白髪の王子様の会話ドラマ 時空神社シリーズ 谷風と雷電 ④谷風梶之助

谷風梶之助
(王子)・谷風さんは記録上は4代目の横綱となっておりますが 実質的には初代の横綱と呼ばれているのは何故でしょうか
(谷風)・初代から3代までの横綱には取組の記録もなく生没もはっきりしないことから古い歴史を誇るためのお飾りではないかと秘かに噂されていたのを聞いたことがあるよ
(王子)・有りがちな事ですね 系図を勝手に書き換える武士も多かった時代ですから ところで谷風さんの生涯成績は258勝14敗と本で知りましたがその他に16預・5無 という数字が書かれていたんですが これはいったい何なんですか?
(谷風)・それは行司の権限だから木村庄之助さんに伺ったほうがいいな 木村さんお願いします
(木村)・源頼朝が鎌倉に武家政権を樹立するまでは相撲は天皇の管理下に有り 皇室の大事な年間行事の一つとして取組が行われていたのです その頃の試合は勝ち負けよりも鍛え上げた肉体と肉体のぶつかり合いの醍醐味を好んで観賞したようです 天覧相撲の始まりですね それを幕府が横取りして力士も様々な藩のお抱えとなったことから取り組みも単なる力士と力士の勝負ではなく藩と藩との名誉を掛けた戦いの様相となってしまったのです 皇族と武士との質の違いだね そうなると行司は大変ですよ 自分の判定によっては藩と藩との争い事に発展しかねないのですから そこで差し違えたら切腹する覚悟で短刀を懐に収めて土俵に上がったのです ところが御存知のように判定の難しい取り組みはしばしば起こります その時行司は軍配を真上に上げて引き分けを意味する『無』を宣言して袖の中に軍配を仕舞い込んでしまうことが許されていたのです 
(王子)・ハハハハ それは愉快 今の勝負は無かった事にしようという訳ですね 私達も『この話は聞かなかった事にしてくれ』とか『見なかった事にしよう』等と度々使っておりますがそのルーツは相撲にあったんですね 驚き桃の木山椒の木というか 『あっと驚く為五郎』ですね ところでもう一つの『預』とは何ですか?

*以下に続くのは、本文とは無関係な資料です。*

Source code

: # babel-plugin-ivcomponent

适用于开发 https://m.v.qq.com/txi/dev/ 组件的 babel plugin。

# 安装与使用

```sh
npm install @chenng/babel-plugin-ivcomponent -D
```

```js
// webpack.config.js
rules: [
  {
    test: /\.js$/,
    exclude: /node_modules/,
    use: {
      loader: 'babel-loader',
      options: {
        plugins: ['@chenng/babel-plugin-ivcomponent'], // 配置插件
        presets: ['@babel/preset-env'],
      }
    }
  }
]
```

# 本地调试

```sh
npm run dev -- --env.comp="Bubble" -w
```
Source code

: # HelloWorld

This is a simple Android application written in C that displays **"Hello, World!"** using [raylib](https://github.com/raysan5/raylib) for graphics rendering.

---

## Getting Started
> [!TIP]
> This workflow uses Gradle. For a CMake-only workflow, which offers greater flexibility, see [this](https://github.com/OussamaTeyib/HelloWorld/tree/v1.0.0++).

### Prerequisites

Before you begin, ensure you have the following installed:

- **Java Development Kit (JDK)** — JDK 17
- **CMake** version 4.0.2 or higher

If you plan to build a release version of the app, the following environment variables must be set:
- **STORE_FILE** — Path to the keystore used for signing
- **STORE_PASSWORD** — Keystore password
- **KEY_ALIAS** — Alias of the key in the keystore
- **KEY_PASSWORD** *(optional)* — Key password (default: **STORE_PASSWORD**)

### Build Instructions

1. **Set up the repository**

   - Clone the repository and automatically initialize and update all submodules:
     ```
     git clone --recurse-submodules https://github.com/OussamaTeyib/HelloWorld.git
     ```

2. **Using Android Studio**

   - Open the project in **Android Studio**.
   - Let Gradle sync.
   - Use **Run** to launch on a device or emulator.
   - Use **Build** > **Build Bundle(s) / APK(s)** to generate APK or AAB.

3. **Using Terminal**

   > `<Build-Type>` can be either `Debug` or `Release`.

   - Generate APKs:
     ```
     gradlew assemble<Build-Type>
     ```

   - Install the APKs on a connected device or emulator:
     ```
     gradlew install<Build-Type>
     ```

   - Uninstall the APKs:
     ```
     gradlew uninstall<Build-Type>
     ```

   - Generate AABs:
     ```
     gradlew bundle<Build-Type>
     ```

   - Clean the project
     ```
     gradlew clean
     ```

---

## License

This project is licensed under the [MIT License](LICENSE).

(木村)・行司が判定したにもかかわらず物言いがついた時 行司の判断によりその勝敗の判定を取り消して預り相撲とすることです これも改めて判定することは無いので引き分けと同じことになります
(王子)・ハハハハ これは益々愉快ですね 政治家が良く使う『前向きに善処しましょう』と言って何もしない事と同じですね その場を波風立てずに治める窮極の技ですね それからもう一つ伺いたいのですが 谷風さんは100日以上の休みが記録に残っていますが 大病でもなさったのですか?
(谷風)・我々の時代は江戸だけではなく大阪や京都でも盛んに勧進相撲が行われていたんだ むしろ江戸相撲は新参者で大阪や京都の方が格式が高かったと言えるね 我々力士はどの場所にも参加することが出来たからより強い相手を求めて時々大阪や京都で試合をしたんだ その間当然江戸を留守にするから休み扱いとなる訳だ
(王子)・成程 そう言えば雷電さんは大阪でデビューしたと先程聞きましたが
(雷電)・あゝ そうだよ 大阪人はいずれ又秀吉の恩顧が徳川を倒して天下を治めると本気で思っていたから大阪相撲は江戸に負けじと大いに盛り上がっていたよ 京都相撲も格式において大阪や江戸より優るとしてその威厳を誇っていたからそれぞれ優秀な力士が揃っていたよ その証拠に谷風さんも大阪や京都で何度か負けているんだ しかし谷風さんが江戸で63連勝した時は大阪や京都でも負け知らずでそれを加えれば98連勝してるんだ 前人未踏の記録だよ
(王子)・すごいですね〜 そんな大横綱四股名である谷風さんは二代目と聞きますが初代の谷風さんってどんな方だったんですか?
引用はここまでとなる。